18 Jan Recent Changes to Spanish Real Estate Law for 2019
As we at Casamona International move into the new year, we reflect on the past one. Now we are informing our customers about new Real Estate law changes that have been implemented for 2019.
Here in Barcelona, 2018 was a tumultuous year in terms of real estate law and the world. There were certainly highs as national property prices rose an average of 7% from the previous year. We are expecting this to continue through into 2019. This marks continued progress for the market which has grown 40% since 2013. Catalonia’s political fragility is reflected in the market stability too. For example, large companies are moving from the city to Madrid.
Furthermore, nationally the supply has not risen by the same margins and prices are consequently rising. Potential tenants will find it more difficult to find affordable long-term accommodation. Consequently, new measures are being introduced for this new year to protect renters.
Changes to Real Estate Law
The first of these legal changes increases the minimum period a tenant can stay in a property for. Up until now, this had been fixed at 3 years. However, the new law stipulates that this minimum period will now be 5 years for all new contracts. If the landlord of a property is a company, then this will be even higher at 7 years.
Also, automatic contract extensions have also changed.

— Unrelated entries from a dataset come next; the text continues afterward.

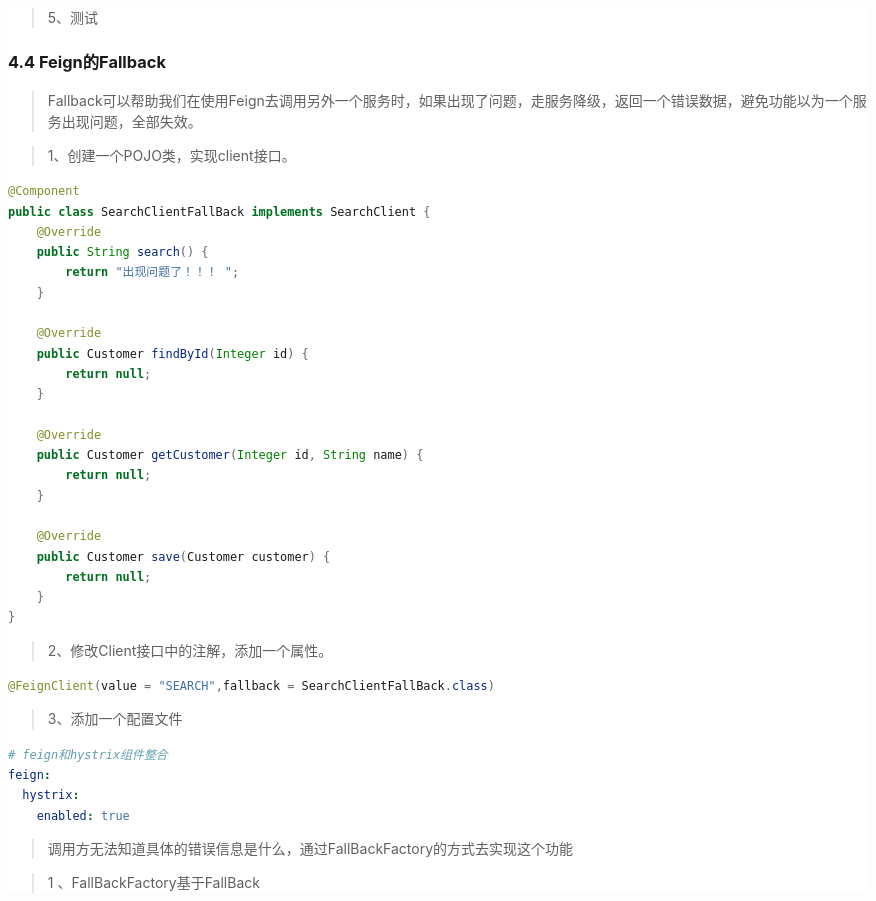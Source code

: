 

> 5、测试



### 4.4 Feign的Fallback

> Fallback可以帮助我们在使用Feign去调用另外一个服务时，如果出现了问题，走服务降级，返回一个错误数据，避免功能以为一个服务出现问题，全部失效。
>

> 1、创建一个POJO类，实现client接口。

```java
@Component
public class SearchClientFallBack implements SearchClient {
    @Override
    public String search() {
        return "出现问题了！！！ ";
    }

    @Override
    public Customer findById(Integer id) {
        return null;
    }

    @Override
    public Customer getCustomer(Integer id, String name) {
        return null;
    }

    @Override
    public Customer save(Customer customer) {
        return null;
    }
}
```

> 2、修改Client接口中的注解，添加一个属性。

```java
@FeignClient(value = "SEARCH",fallback = SearchClientFallBack.class)  
```

> 3、添加一个配置文件

```yml
# feign和hystrix组件整合
feign:
  hystrix:
    enabled: true
```



> 调用方无法知道具体的错误信息是什么，通过FallBackFactory的方式去实现这个功能

> 1 、FallBackFactory基于FallBack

If neither the tenant nor the owner cancels the contract by the end date, the contract automatically prolonged by 3 years. The previous extension period was just 1 year.
Also, measures have been taken to protect the tenant’s deposit. The government has decided to limit the amount to two months’ rent. An exception is when the contract is long term. This is aimed at reducing the expense of being a renter. It will especially help those just starting on the property ladder.
Another important law change regards the explosion of so-called ‘tourist apartments’. In large Spanish cities such as Barcelona, the high number of these apartments is particularly controversial. Short-term tourist renters can avoid this in the future. Only the residents of a building or community need to vote to block such leases. Previously, these leases are terminated by a unanimous municipal resolution. However, this number has been lowered so that now only a 75% majority not in favor is required.